At the core of the proposed changes is a plan to revise the television licensing framework into a broader public media levy with an expanded base. Mahama said the levy would be restructured to mobilise higher and more predictable revenue to subsidise public-interest broadcasting, with stakeholder consultations planned ahead of parliamentary amendments.
“We’re going to change the range of that levy so that it’s better able to mobilise funding,” he said, adding that government aims to improve the overall financial environment in which public media operates.
Mahama also addressed GBC’s balance sheet pressures, directing that the broadcaster’s legacy debt be isolated and settled separately to prevent it from continuing to erode current operations. He said the issue would be elevated to the Chief of Staff to secure funding to clear historical arrears, while management is expected to keep current obligations up to date.

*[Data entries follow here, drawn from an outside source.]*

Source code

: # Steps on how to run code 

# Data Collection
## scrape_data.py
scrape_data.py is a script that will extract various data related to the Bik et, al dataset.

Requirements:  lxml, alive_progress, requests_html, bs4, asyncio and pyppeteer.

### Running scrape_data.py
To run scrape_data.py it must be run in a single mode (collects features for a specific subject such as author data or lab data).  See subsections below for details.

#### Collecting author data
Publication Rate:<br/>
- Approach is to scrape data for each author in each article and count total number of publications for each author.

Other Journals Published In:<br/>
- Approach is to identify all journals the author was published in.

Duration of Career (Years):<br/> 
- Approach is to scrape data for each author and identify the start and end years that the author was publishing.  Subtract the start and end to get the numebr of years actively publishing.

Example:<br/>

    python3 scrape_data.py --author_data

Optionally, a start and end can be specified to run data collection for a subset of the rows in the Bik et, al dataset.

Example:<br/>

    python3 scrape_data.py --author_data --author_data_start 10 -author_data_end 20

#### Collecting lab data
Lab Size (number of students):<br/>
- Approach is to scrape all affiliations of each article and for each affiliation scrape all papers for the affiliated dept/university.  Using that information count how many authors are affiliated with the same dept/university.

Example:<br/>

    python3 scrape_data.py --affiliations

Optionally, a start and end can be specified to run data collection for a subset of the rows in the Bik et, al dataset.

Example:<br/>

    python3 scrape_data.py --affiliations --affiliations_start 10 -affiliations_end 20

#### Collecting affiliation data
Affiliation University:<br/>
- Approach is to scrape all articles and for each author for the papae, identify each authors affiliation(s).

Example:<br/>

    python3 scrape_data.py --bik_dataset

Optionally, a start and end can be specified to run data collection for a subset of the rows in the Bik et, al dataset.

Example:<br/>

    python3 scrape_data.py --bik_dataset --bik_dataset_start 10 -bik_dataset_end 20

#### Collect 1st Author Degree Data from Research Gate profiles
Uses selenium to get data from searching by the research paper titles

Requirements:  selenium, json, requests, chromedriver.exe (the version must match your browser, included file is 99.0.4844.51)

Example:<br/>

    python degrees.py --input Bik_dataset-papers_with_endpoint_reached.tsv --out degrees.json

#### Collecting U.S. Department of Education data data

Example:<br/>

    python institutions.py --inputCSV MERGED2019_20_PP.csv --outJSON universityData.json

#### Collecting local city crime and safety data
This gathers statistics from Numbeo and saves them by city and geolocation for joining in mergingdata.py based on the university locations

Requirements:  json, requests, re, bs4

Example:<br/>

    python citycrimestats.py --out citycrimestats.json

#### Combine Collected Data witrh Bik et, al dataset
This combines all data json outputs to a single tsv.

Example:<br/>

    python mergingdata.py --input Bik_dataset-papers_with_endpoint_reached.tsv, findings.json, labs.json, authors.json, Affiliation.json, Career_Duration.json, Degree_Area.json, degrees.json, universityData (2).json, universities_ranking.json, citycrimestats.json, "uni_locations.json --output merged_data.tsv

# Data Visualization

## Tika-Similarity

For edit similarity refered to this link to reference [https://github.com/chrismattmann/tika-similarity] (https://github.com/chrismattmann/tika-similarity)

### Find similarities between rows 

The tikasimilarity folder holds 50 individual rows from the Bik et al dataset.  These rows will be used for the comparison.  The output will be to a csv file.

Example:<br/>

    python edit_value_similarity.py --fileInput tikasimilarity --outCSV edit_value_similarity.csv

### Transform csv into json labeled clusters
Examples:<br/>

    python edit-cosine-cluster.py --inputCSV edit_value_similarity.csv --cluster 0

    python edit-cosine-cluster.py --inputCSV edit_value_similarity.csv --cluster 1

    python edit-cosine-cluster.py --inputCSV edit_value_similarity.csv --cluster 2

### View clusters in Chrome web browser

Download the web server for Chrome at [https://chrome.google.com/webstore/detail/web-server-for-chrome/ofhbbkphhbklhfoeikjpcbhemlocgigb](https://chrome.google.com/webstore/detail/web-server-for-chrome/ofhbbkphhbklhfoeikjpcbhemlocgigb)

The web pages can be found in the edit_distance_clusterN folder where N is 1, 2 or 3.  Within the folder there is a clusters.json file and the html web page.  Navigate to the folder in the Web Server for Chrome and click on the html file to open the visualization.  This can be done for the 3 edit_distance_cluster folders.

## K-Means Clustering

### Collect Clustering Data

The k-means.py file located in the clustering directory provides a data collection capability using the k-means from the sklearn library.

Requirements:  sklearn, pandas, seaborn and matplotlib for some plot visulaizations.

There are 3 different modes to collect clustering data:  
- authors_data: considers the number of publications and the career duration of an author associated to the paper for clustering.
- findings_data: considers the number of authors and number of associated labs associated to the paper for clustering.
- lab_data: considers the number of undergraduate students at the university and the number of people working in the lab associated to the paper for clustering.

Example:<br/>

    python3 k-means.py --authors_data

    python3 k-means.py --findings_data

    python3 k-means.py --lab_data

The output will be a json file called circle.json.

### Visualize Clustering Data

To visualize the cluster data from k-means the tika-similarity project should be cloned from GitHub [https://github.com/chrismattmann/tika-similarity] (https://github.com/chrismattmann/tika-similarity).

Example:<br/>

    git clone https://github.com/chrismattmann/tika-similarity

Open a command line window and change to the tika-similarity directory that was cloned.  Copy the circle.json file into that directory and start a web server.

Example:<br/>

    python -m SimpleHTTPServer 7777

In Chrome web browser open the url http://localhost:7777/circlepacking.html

Energy costs were flagged as another financial drag. Mahama welcomed GBC’s move to introduce solar power, saying the investment would reduce electricity bills and free up cash for core broadcasting and maintenance activities.
Beyond direct funding, the president pointed to GBC’s extensive land holdings in Accra as a potential source of capital. According to him, underutilised prime property could be leveraged to finance a transition to a more modern, digital-first public broadcaster without increasing fiscal pressure on the state.
“We sit on prime property in this city,” Mahama said, suggesting asset-backed financing could support long-term sustainability.
Mahama also linked financial reform to governance and legal changes, noting that the ongoing constitutional review includes reassessing provisions affecting public media. Amendments could strengthen the financial and operational independence of state broadcasters, in coordination with the National Media Commission.
While operational reforms, including a review of GBC’s decades-old management structure, remain under consideration, Mahama framed them as secondary to restoring financial stability.
The president said government would continue consultations with GBC and other public media institutions as it finalises proposals aimed at securing long-term funding and modernising the sector.